== Required work ==
Repeat, exactly as written, the lines of the records below from the first through the line with "- Book: NAPOLEON'S ORACULUM, or BOOK OF FATE", but none past it.
++++++++++++++++++++
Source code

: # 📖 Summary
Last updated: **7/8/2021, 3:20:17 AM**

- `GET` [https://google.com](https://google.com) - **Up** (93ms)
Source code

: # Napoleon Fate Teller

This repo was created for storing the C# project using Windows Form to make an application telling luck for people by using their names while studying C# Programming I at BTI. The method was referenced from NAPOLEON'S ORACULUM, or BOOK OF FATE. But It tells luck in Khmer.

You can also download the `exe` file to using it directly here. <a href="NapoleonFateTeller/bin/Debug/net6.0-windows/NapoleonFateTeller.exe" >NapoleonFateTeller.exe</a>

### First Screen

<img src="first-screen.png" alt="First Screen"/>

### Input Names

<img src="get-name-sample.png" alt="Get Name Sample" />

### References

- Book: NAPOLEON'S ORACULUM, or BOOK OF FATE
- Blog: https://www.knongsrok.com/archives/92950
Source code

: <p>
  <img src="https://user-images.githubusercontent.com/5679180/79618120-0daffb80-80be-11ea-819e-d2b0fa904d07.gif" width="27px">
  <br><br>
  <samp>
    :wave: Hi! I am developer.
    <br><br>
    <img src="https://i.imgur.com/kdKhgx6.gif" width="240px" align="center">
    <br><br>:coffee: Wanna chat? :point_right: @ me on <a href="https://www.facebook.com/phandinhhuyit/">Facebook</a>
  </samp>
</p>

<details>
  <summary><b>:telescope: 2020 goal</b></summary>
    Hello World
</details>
++++++++++++++++++++
== Problem solution ==
Source code

: # 📖 Summary
Last updated: **7/8/2021, 3:20:17 AM**

- `GET` [https://google.com](https://google.com) - **Up** (93ms)
Source code

: # Napoleon Fate Teller

This repo was created for storing the C# project using Windows Form to make an application telling luck for people by using their names while studying C# Programming I at BTI. The method was referenced from NAPOLEON'S ORACULUM, or BOOK OF FATE. But It tells luck in Khmer.

You can also download the `exe` file to using it directly here. <a href="NapoleonFateTeller/bin/Debug/net6.0-windows/NapoleonFateTeller.exe" >NapoleonFateTeller.exe</a>

### First Screen

<img src="first-screen.png" alt="First Screen"/>

### Input Names

<img src="get-name-sample.png" alt="Get Name Sample" />

### References

- Book: NAPOLEON'S ORACULUM, or BOOK OF FATE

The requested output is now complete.